Singular values indicate variance explained
% A nice characteristic of PCA is that the PCs define
% an orthogonal coordinate system. Because of this property,
% the incremental improvements with which the PCs approximate
% the data are exactly additive.
%
% (To see why, imagine you have a point that is located at (x,y,z).
% The squared distance to the origin is x^2+y^2+z^2.
% If we use the x-axis to approximate the point,
% the model fit is (x,0,0) and the remaining distance is
% y^2+z^2. If we then use the y-axis to approximate the point,
% the model fit is (x,y,0) and the remaining distance is
% z^2. Finally, if we use the z-axis to approximate the point,
% the model fit is (x,y,z) and there is zero remaining distance.
% Thus, due to the geometric properties of Euclidean space, all
% of the variance components add up exactly.)
%
% A little math can show that that the variance accounted
% for by individual principal components is given by the square of
% diagonal elements of the matrix S (which are also known as
% the singular values).
%
% The proportion of the total variance in a dataset that
% is accounted for by the first N PCs, where N ranges
% from 1 to the number of dimensions in the data can
% be calculated simply as
% cumsum(diag(S).^2) / sum(diag(S).^2) * 100.
% This sequence of percentages is useful when choosing
% a small number of PCs to summarize a dataset.
% We will see an example of this below.
Matrix reconstruction
% In data exploration, it is often useful to look at the big
% effects in the data. A quick and dirty technique is to identify
% a small number of PCs that define a subspace within which
% most of the data resides.
temp = unitlength(rand(100,9),1);
X = randnmulti(11,rand(1,9),temp'*temp);
[U,S,V] = svd(X,0);
varex = cumsum(diag(S).^2) / sum(diag(S).^2) * 100;
Xapproximate = [];
for p=1:size(X,2)
% this is a nice trick for using the first p principal
% components to approximate the data matrix. we leave it
% to the reader to verify why this works.

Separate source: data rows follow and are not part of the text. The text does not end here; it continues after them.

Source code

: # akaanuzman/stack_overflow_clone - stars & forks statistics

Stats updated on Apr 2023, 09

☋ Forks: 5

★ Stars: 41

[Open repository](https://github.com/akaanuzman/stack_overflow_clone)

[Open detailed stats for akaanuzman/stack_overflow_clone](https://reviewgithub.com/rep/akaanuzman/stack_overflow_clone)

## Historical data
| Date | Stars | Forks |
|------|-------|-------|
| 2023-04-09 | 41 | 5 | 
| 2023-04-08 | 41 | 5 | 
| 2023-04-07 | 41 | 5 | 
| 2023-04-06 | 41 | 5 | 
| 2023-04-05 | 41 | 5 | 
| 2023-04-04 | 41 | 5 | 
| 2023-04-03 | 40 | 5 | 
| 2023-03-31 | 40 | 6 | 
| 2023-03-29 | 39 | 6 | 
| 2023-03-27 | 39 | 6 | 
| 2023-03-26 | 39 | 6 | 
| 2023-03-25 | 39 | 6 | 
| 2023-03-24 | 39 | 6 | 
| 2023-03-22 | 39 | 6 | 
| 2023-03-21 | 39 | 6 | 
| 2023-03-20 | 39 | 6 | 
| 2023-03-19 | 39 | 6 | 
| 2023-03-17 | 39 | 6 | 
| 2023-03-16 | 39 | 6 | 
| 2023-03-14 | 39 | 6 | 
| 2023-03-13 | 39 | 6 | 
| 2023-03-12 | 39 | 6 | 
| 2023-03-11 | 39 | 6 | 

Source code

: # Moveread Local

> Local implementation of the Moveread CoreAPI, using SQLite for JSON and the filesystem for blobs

Xapproximate(:,:,p) = U(:,1:p)*S(1:p,1:p)*V(:,1:p)';
end
mn = min(X(:));
mx = max(X(:));
figure; setfigurepos([100 100 500 500]);
for p=1:size(X,2)
subplot(3,3,p); hold on;
imagesc(Xapproximate(:,:,p),[mn mx]);
axis image; axis off;
title(sprintf('PC %d, %.1f%% Variance',p,varex(p)));
end
% What we have done here is to create a dataset (dimensions 11 x 9)
% and then use an increasing number of PCs to approximate the data.
% The full dataset corresponds to "PC 9" where we use all 9
% PCs to approximate the data. Notice that using just 3 PCs
% allows us to account for 92.9% of the variance in the original data.
%
% A useful next step might be to try and interpret the first 3 PCs
% and/or to visualize the data projected onto the first 3 PCs.
% If we gained an understanding of what is happening in the
% first 3 PCs of the data, it would probably be safe to deem that we
% have a good understanding of the data.
I really like how you explain the PCA analysis in a simple/lucid manner with illustrative matlab examples! Keep up the good work and it would be great to see more posts about different statistical techniques!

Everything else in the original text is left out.